* _The task_
Exact reproduction required: the lines below from the line with "Não existe uma" to the line with "significativa e fácil de derivar.", both ends included, and no others.

****

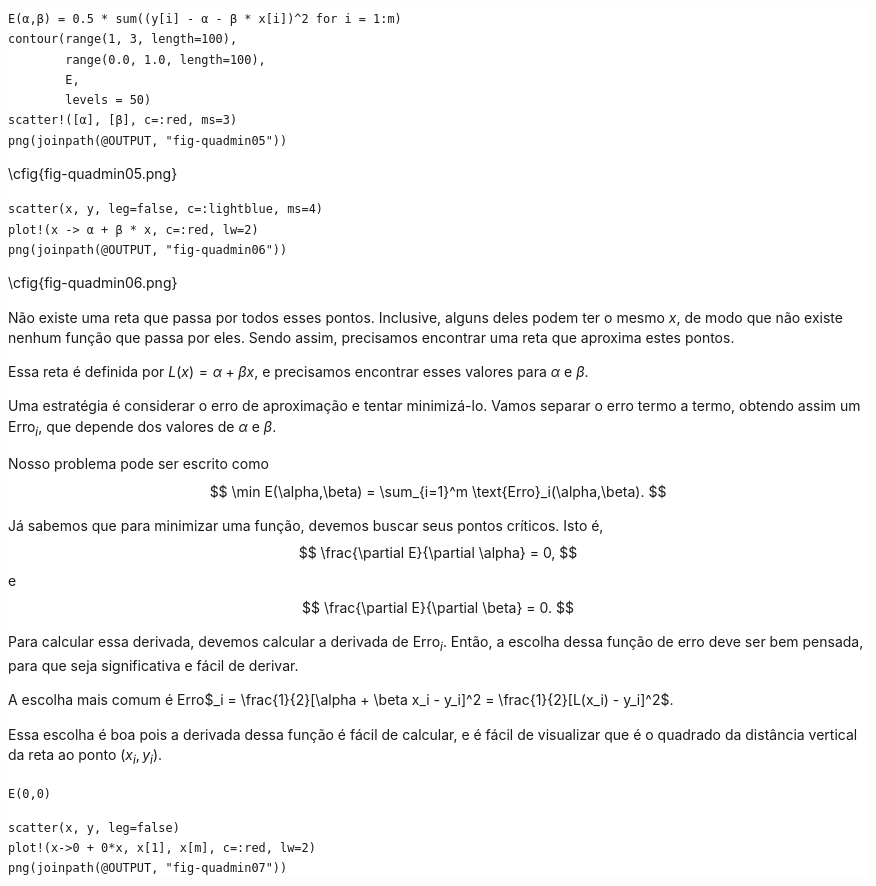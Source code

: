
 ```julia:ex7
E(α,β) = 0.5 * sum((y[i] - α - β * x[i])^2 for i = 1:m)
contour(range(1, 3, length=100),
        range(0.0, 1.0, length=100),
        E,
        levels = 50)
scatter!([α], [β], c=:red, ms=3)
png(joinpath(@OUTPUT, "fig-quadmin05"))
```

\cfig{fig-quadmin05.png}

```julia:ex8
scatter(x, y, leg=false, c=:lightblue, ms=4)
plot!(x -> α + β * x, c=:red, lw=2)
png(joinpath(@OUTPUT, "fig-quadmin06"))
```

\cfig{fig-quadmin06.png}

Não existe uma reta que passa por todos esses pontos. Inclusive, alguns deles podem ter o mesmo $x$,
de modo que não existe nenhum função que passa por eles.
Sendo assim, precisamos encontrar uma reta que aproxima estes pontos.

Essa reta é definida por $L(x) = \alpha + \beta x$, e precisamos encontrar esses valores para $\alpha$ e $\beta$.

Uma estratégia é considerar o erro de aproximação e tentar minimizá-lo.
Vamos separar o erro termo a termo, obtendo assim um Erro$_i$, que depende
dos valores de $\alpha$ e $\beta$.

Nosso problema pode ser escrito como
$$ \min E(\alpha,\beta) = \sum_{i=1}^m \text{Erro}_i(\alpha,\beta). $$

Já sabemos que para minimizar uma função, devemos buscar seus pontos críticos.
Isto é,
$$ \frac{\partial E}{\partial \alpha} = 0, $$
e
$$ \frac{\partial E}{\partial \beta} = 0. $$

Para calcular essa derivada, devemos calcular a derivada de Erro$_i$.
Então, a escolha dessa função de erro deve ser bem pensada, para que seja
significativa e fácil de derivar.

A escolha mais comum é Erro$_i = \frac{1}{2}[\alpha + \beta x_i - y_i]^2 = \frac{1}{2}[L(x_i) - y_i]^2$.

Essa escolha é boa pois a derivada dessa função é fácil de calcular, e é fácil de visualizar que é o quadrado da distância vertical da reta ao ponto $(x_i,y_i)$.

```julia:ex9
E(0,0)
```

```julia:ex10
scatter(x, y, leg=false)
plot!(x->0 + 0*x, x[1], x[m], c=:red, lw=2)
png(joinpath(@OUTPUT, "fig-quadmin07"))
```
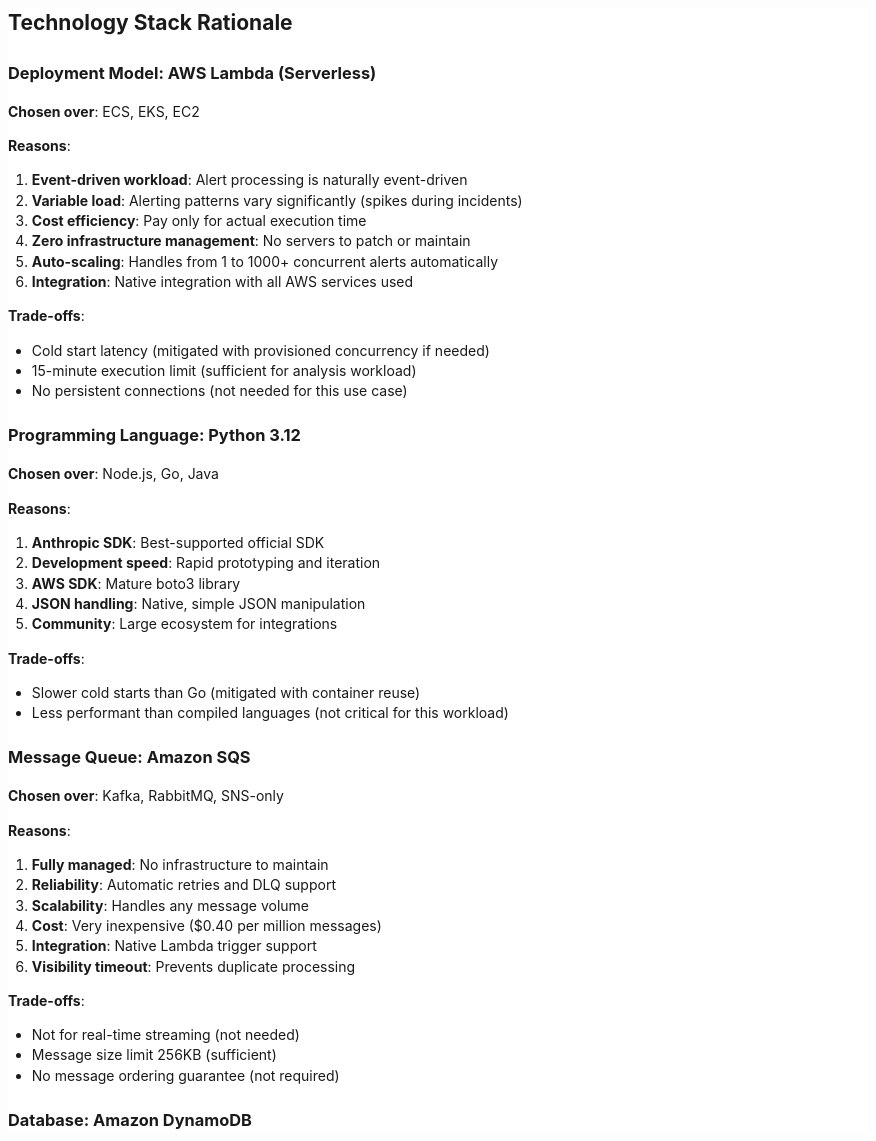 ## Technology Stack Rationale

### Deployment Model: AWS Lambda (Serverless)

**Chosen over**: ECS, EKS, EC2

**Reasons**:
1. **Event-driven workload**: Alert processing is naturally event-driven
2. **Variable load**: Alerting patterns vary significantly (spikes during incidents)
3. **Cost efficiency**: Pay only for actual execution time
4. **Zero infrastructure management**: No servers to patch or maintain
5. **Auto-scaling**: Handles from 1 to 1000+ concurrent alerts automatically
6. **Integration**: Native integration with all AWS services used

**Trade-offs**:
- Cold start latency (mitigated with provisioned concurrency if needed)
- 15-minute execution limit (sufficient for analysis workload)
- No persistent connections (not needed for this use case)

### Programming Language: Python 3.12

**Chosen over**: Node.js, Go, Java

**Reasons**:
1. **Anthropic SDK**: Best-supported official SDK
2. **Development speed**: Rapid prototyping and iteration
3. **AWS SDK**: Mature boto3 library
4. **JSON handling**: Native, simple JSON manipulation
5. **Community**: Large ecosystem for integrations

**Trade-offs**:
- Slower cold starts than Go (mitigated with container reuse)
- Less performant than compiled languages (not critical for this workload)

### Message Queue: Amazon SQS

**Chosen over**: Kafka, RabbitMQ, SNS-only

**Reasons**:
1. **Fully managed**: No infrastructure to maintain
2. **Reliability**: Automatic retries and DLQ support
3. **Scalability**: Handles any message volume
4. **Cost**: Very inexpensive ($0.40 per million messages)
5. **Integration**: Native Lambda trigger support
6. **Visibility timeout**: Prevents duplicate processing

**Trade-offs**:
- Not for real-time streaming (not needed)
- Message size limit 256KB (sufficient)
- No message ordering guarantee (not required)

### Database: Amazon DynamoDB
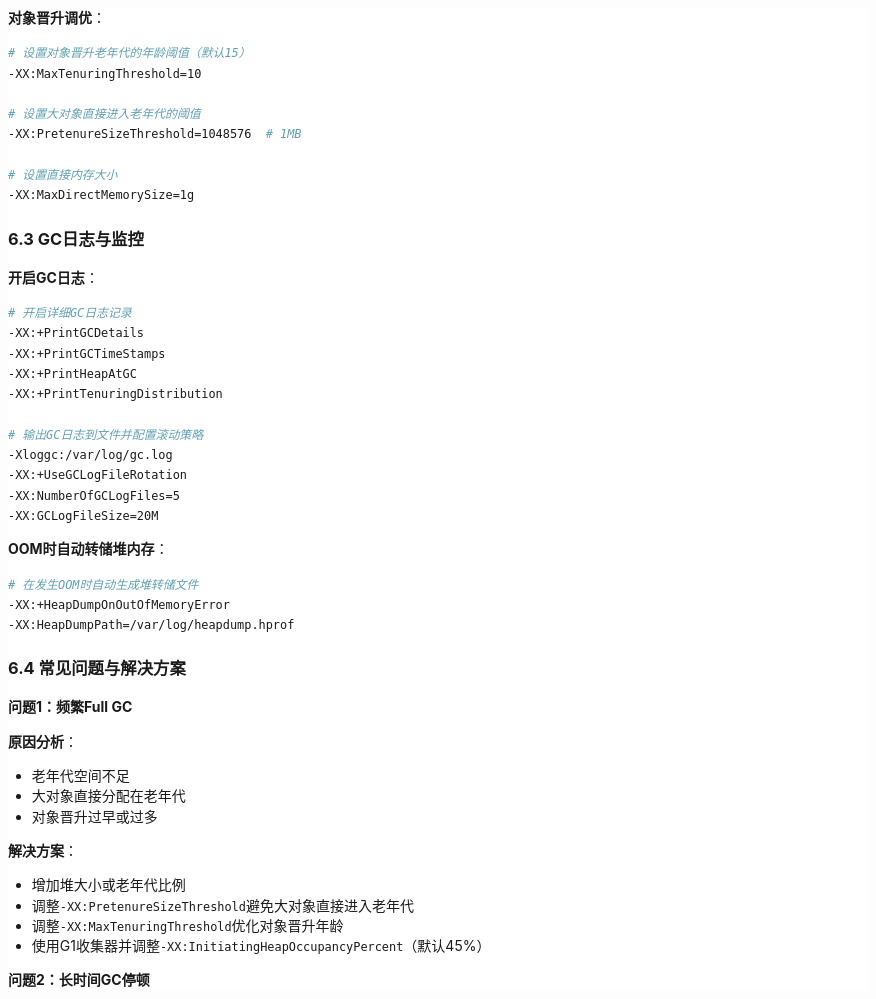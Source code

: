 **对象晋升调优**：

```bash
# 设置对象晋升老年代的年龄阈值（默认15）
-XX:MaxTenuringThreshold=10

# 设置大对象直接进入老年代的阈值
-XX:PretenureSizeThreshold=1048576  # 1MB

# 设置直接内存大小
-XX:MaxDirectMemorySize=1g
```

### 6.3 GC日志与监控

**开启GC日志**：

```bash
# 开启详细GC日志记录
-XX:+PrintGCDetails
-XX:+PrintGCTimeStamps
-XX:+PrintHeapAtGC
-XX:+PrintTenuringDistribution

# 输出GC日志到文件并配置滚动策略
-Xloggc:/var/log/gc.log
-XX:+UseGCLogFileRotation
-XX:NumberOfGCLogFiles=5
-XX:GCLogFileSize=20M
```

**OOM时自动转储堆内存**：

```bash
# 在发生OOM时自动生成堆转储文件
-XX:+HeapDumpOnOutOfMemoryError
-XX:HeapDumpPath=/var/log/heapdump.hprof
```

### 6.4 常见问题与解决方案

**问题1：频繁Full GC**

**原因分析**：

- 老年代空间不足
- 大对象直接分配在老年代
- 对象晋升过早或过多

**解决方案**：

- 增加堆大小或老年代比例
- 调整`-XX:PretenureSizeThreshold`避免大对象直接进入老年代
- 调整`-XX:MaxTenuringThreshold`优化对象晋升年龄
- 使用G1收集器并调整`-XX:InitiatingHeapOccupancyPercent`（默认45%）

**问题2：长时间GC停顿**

****

* _Answer section_
Não existe uma reta que passa por todos esses pontos. Inclusive, alguns deles podem ter o mesmo $x$,
de modo que não existe nenhum função que passa por eles.
Sendo assim, precisamos encontrar uma reta que aproxima estes pontos.

Essa reta é definida por $L(x) = \alpha + \beta x$, e precisamos encontrar esses valores para $\alpha$ e $\beta$.

Uma estratégia é considerar o erro de aproximação e tentar minimizá-lo.
Vamos separar o erro termo a termo, obtendo assim um Erro$_i$, que depende
dos valores de $\alpha$ e $\beta$.

Nosso problema pode ser escrito como
$$ \min E(\alpha,\beta) = \sum_{i=1}^m \text{Erro}_i(\alpha,\beta). $$

Já sabemos que para minimizar uma função, devemos buscar seus pontos críticos.
Isto é,
$$ \frac{\partial E}{\partial \alpha} = 0, $$
e
$$ \frac{\partial E}{\partial \beta} = 0. $$

Para calcular essa derivada, devemos calcular a derivada de Erro$_i$.
Então, a escolha dessa função de erro deve ser bem pensada, para que seja
significativa e fácil de derivar.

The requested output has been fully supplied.